Cerca de 100 mil ingressos já foram vendidos ao público nos primeiros quatro meses de exposição no Museu Britânico, com alguns comparando isso a tentar conseguir ingressos para Glastonbury.

A data e os detalhes da mudança foram mantidos em segredo até a partida da Tapeçaria, que foi liderada por uma escolta policial enquanto atravessava Londres nas altas horas da noite.

O presidente francês, Emmanuel Macron, que anunciou o empréstimo histórico no ano passado, saudou a medida como uma celebração das relações franco-britânicas.

Escrevendo no The Times, Macron disse que o empréstimo era “uma expressão tangível de uma amizade de longa data e um sinal do nosso desejo comum de que a França e o Reino Unido construam o seu futuro juntos”.

Ele disse que as duas nações reconhecem o que as separa, mas “a sua afinidade natural e o que podem alcançar quando unem forças”.

Em troca da Tapeçaria de Bayeux, o Museu Britânico emprestará tesouros do tesouro de Sutton Hoo – artefatos de enterros de navios anglo-saxões do século VII – e outros itens para museus na Normandia.

A Secretária da Cultura, Lisa Nandy, disse: “Não se engane – este é um momento histórico e um notável ato de amizade ao recebermos esta icônica tapeçaria histórica na Grã-Bretanha pela primeira vez em quase 1.000 anos.

«Esta exposição é uma oportunidade única para aprender sobre este período importante da nossa história nacional e sobre a herança e a amizade que partilhamos com a França, que perdura até aos dias de hoje. Tenho o prazer de dar as boas-vindas a esta tapeçaria nas costas britânicas.’

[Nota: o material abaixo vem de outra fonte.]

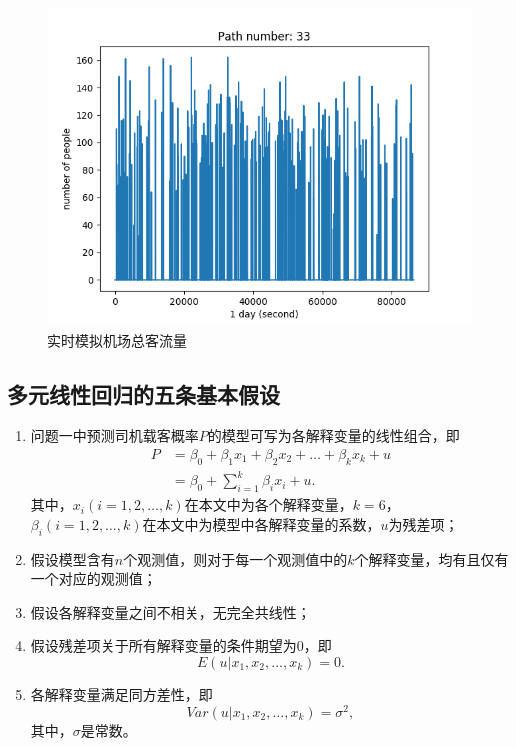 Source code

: \begin{figure}
    \centering
    \includegraphics[width=.7\textwidth]{figures/航空客流量.png}
    \caption{实时模拟机场总客流量}\label{fig:航空客流量}
\end{figure}


\subsection{多元线性回归的五条基本假设}
\begin{enumerate}
    \item 问题一中预测司机载客概率$P$的模型可写为各解释变量的线性组合，即
        \begin{align*}
            P &= \beta_0 + \beta_1x_1 + \beta_2x_2 + \dots + \beta_kx_k + u \\
              &= \beta_0 + \sum_{i=1}^{k} \beta_ix_i + u.
        \end{align*}
        其中，$x_i (i=1,2,\ldots,k)$在本文中为各个解释变量，$k=6$，$\beta_i(i=1,2,\ldots,k)$在本文中为模型中各解释变量的系数，$u$为残差项；

    \item 假设模型含有$n$个观测值，则对于每一个观测值中的$k$个解释变量，均有且仅有一个对应的观测值；

    \item 假设各解释变量之间不相关，无完全共线性；

    \item 假设残差项关于所有解释变量的条件期望为0，即
        \[
            E(u|x_1,x_2,\ldots,x_k) = 0.
        \]

     \item 各解释变量满足同方差性，即
        \[
            Var(u|x_1,x_2,\dots,x_k) = \sigma^2,
        \]
        其中，$\sigma$是常数。
\end{enumerate}


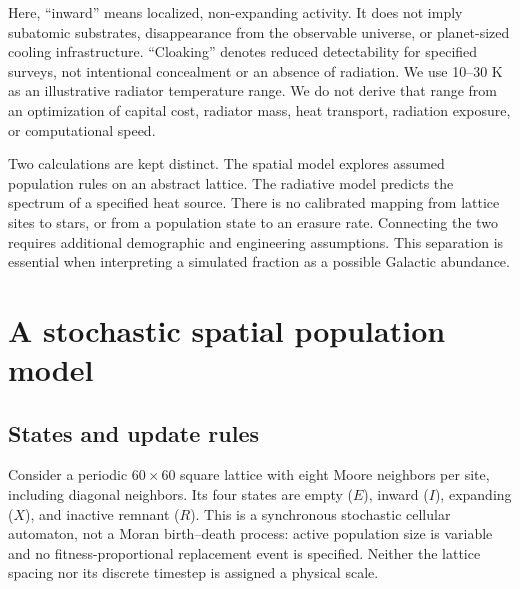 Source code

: \documentclass[10pt,twocolumn]{article}
\begin{document}
Here, ``inward'' means localized, non-expanding activity. It does not imply
subatomic substrates, disappearance from the observable universe, or
planet-sized cooling infrastructure. ``Cloaking'' denotes reduced
detectability for specified surveys, not intentional concealment or an
absence of radiation. We use 10--30 K as an illustrative radiator
temperature range. We do not derive that range from an optimization of
capital cost, radiator mass, heat transport, radiation exposure, or
computational speed.

Two calculations are kept distinct. The spatial model explores assumed
population rules on an abstract lattice. The radiative model predicts the
spectrum of a specified heat source. There is no calibrated mapping from
lattice sites to stars, or from a population state to an erasure rate.
Connecting the two requires additional demographic and engineering
assumptions. This separation is essential when interpreting a simulated
fraction as a possible Galactic abundance.

\section{A stochastic spatial population model}
\subsection{States and update rules}
Consider a periodic $60\times60$ square lattice with eight Moore
neighbors per site, including diagonal neighbors. Its four states are
empty ($E$), inward ($I$), expanding ($X$), and inactive remnant ($R$).
This is a synchronous stochastic cellular automaton, not a Moran
birth--death process: active population size is variable and no
fitness-proportional replacement event is specified. Neither the lattice
spacing nor its discrete timestep is assigned a physical scale.
\end{document}
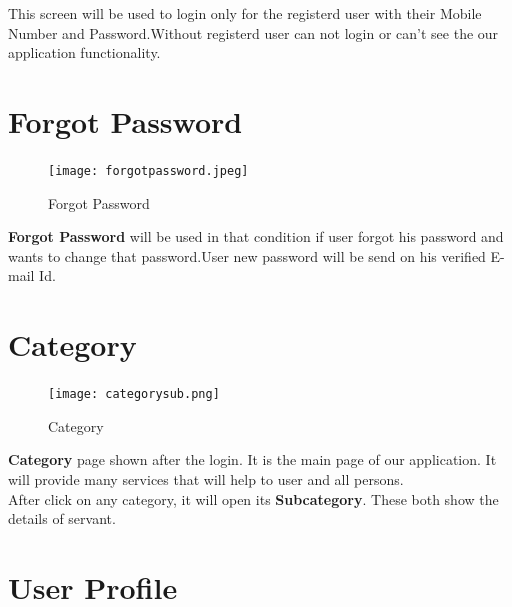 \documentclass[twoside,a4paper,16pt]{book}
\begin{document}
\begin{itemize}
\begin{enumerate}
\begin{enumerate}
 \vspace{0.2cm}

This screen will be used to login only for the registerd user with their Mobile Number and Password.Without registerd user can not login or can't see the our application functionality.




\newpage
\section{Forgot Password}


\vspace{0.6cm}

\begin{figure}[ht!]
\begin{center}
\texttt{[image: forgotpassword.jpeg]}
\caption{Forgot Password}
\end{center}
\end{figure}

 \vspace{0.2cm}

{\bf  Forgot Password}  will be used in that condition if user forgot his password and wants to change that password.User new password will be send on his verified E-mail Id.





\newpage
\section{Category}


\vspace{0.6cm}

\begin{figure}[ht!]
\begin{center}
\texttt{[image: categorysub.png]}
\caption{Category}
\end{center}
\end{figure}

 \vspace{0.2cm}

{\bf Category} page shown after the login. It is the main page of our application. It will provide many services that will help to user and all persons.\\

After click on any category, it will open its {\bf Subcategory}. These both show the details of servant.




\newpage
\section{User Profile}



\end{enumerate}
\end{enumerate}
\end{itemize}
\end{document}
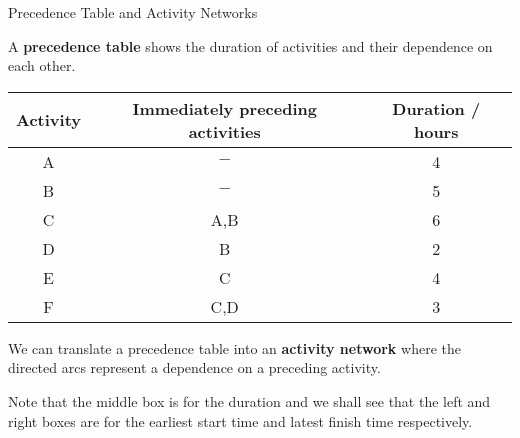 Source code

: \documentclass[8pt]{beamer}
\def\height{0.8cm}
\def\width{1.2cm}
\newcommand{\keynode}[6]{\node[minimum height=\height,minimum width=\width,draw,rectangle,color=aa,fill=cc] (#3) at (#1,#2) {};
	\node[rectangle,minimum height=\height/2,minimum width=\width,above,color=aa,fill=cc] at (#3) {#3};
	\node[draw,rectangle,minimum height=\height/2,minimum width=\width/3,below,color=aa,fill=cc,inner sep =0cm] at (#3) {\footnotesize#4};
	\node[draw,rectangle,minimum height=\height/2,minimum width=\width/3,below,xshift=\height/2,color=aa,fill=cc,inner sep=0cm] at (#3) {\footnotesize#5};
	\node[draw,rectangle,minimum height=\height/2,minimum width=\width/3,below,xshift=-\height/2,color=aa,fill=cc,inner sep=0cm] at (#3) {\footnotesize#6}; }
\begin{document}
\begin{frame}[allowframebreaks]{Precedence Table and Activity Networks}

\begin{definition}
	A \textbf{precedence table} shows the duration of activities and their dependence on each other. 
\end{definition}

\begin{center}
	\colorbox{cc!30}{
		\setlength\arrayrulewidth{0.5mm}
		\begin{tabular}{ccc}
			Activity & Immediately preceding activities & Duration / hours \\
			\hline
			A &  $-$ & 4 \\
			B &  $-$ & 5 \\
			C &  A,B & 6 \\
			D &  B & 2 \\
			E &  C & 4 \\
			F &  C,D & 3 \\
		\end{tabular}
	}
	
\end{center}

\begin{definition}
	We can translate a precedence table into an \textbf{activity network} where the directed arcs represent a dependence on a preceding activity. 
	
\end{definition}


\begin{center}
\end{center}

\alert{Note that the middle box is for the duration and we shall see that the left and right boxes are for the earliest start time and latest finish time respectively.}
	
\end{frame}
\end{document}
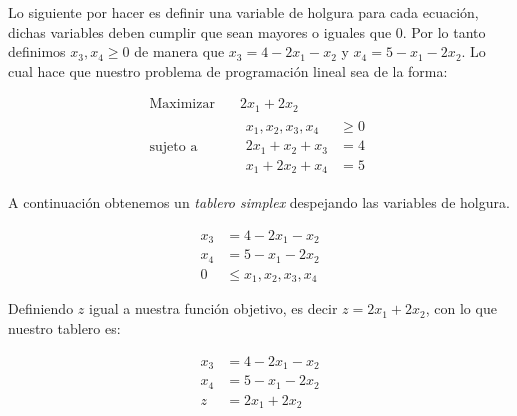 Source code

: \documentclass{article}
\begin{document}
 Lo siguiente por hacer es definir una variable de holgura para cada
 ecuación, dichas variables deben cumplir que sean mayores o iguales
 que 0.
 Por lo tanto definimos $x_3,x_4\geq 0$ de manera que $x_3 = 4-2x_1-x_2$ y
 $x_4 = 5-x_1-2x_2 $.
 Lo cual hace que nuestro problema de programación lineal sea de la
 forma:

  \begin{equation*}
   \begin{aligned}
   \text{Maximizar} \quad & 2x_{1}+2x_{2}\\
   \text{sujeto a} \quad &
     \begin{aligned}
      x_{1},x_{2},x_3,x_4 &\geq  0\\
      2x_{1}+x_{2}+x_3 &= 4\\
      x_{1}+2x_{2}+x_4 &= 5
     \end{aligned}
   \end{aligned}
 \end{equation*}

 A continuación obtenemos un \emph{tablero simplex} despejando las
 variables de holgura.

    \begin{equation*}
     \begin{aligned}
      x_3 &= 4-2x_1-x_2 \\
      x_4 &= 5-x_1-2x_2\\
      0 &\leq x_{1},x_{2},x_3,x_4
     \end{aligned}
 \end{equation*}

Definiendo $z$ igual a nuestra función objetivo, es decir $z =
2x_1+2x_2$, con lo que nuestro tablero es:
 
   \begin{equation*}
     \begin{aligned}
      x_3 &= 4-2x_1-x_2 \\
      x_4 &= 5-x_1-2x_2\\
      \hline
      z &= 2x_1+2x_2
     \end{aligned}
 \end{equation*}
\end{document}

A transferência – financiada pela Grã-Bretanha – é o resultado de mais de um ano de planejamento e pesquisa técnica, incluindo duas viagens de teste incluindo reproduções em escala real de tapeçarias de linho semelhantes a rendas.

Em setembro passado, os conservadores concluíram uma operação complexa para transferir a tapeçaria de um museu no noroeste da Normandia para um local de armazenamento secreto.

Os planos de emprestá-lo a Londres já haviam sido considerados duas vezes: em 1953, para a coroação da Rainha Elizabeth II, e em 1966, para o 900º aniversário da Batalha de Hastings.